Alvaré asserted, "Where's the dignity of new life in this story?"

She said, "We have an impoverished, multiparous, single mother with a baby-fetish, in an impoverished extended family, who meets up with an irresponsible fertility doctor willing to implant more embryos than can ordinarily safely develop or be carried to term."

Analyzing the situation, Alvaré noted that "once law and society allow human conception to take place in a retail setting, outside of an intimate marital relationship, and thus vulnerable to the tender mercies of the 'laws' of the market and of fallible human desires, it's not at all surprising that mothers and their children so conceived would be treated as legitimate objects of public commentary, scrutiny and even scorn."  

She called on U.S. lawmakers to issue regulatory mandates that will keep the reproduction "business" from being guided solely by individual "preferences."

Obscured, not destroyed

Answering her own reflection, Alvaré affirmed that "human dignity cannot be destroyed."

She continued: "We are made in God's image and likeness and can never become in essence 'contemptible.' Nadya Suleman and her children are human beings made in God's image and likeness.

"But indeed their dignity has sadly been obscured. In the case of the children, it has been assaulted from the beginning of their very existence."

Alvaré referred to the Vatican's December document "Dignitas Personae," saying that "the instruction reminds us that the dignity of every human person is real but fragile."

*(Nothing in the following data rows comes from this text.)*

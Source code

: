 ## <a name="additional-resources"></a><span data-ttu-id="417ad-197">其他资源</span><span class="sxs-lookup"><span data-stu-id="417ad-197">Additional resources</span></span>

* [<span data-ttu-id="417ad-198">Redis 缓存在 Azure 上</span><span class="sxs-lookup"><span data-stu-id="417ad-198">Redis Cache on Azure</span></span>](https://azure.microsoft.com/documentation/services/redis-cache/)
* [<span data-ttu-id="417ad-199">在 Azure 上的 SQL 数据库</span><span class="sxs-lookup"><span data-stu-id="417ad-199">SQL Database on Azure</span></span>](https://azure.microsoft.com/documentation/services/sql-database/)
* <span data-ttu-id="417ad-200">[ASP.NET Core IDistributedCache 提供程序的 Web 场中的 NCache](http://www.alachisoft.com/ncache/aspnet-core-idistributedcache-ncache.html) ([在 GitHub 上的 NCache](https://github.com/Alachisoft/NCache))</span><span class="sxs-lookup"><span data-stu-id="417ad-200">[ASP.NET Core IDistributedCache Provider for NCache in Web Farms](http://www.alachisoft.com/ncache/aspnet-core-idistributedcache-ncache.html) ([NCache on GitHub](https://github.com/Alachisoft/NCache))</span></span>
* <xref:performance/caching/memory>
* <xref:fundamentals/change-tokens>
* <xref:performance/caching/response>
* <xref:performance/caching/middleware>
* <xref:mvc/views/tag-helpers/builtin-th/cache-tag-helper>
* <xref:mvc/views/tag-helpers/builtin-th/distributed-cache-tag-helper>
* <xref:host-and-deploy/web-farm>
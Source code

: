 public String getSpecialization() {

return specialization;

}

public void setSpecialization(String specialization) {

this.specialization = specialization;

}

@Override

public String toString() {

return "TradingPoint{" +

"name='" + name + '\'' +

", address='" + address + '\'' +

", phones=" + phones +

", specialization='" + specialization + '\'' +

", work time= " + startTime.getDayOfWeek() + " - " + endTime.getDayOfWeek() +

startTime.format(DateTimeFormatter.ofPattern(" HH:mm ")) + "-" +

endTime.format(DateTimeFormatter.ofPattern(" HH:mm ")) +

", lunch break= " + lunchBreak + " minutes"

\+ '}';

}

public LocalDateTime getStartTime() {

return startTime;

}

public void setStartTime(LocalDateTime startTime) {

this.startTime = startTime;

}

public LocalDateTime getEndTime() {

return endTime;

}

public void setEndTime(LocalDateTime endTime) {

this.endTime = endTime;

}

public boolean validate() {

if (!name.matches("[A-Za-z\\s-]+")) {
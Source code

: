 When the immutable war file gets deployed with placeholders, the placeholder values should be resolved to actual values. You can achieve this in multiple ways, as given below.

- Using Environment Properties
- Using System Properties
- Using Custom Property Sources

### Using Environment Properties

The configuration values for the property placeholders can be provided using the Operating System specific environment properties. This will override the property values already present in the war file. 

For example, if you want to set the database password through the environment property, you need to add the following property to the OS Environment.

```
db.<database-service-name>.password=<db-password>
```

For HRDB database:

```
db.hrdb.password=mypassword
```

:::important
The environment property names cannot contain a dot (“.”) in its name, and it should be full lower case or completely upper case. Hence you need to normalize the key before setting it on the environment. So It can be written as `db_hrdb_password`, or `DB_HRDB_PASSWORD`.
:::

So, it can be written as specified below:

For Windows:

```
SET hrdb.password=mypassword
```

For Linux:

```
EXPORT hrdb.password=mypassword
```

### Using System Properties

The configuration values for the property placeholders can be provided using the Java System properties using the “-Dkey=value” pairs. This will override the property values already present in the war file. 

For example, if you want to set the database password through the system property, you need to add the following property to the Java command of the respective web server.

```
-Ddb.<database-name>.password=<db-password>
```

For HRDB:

"So fragile," she emphasized, "that it is very easy for even a brilliant scientist or loving, would-be parents, to misunderstand or ignore it."

She added, "Humanity's capacity for moral understanding, and for love and disinterested sacrifice, images but cannot equal God's."

The law professor called for regulations to affirm the dignity of the person, and to "recognize the demonstrable fact that children's and parents' dignity is naturally upheld when procreation takes place via an act of love between committed, married parents."

She underlined the Vatican's instruction stating that "the desire for a child cannot justify the 'production' of offspring."

Reproduction technology, and the Suleman case in particular, manifest the risks of negating the "natural protections for dignity offered by marital procreation," she said.

Alvaré concluded, "Human beings deserve always to be brought into existence through a personal act of marital love."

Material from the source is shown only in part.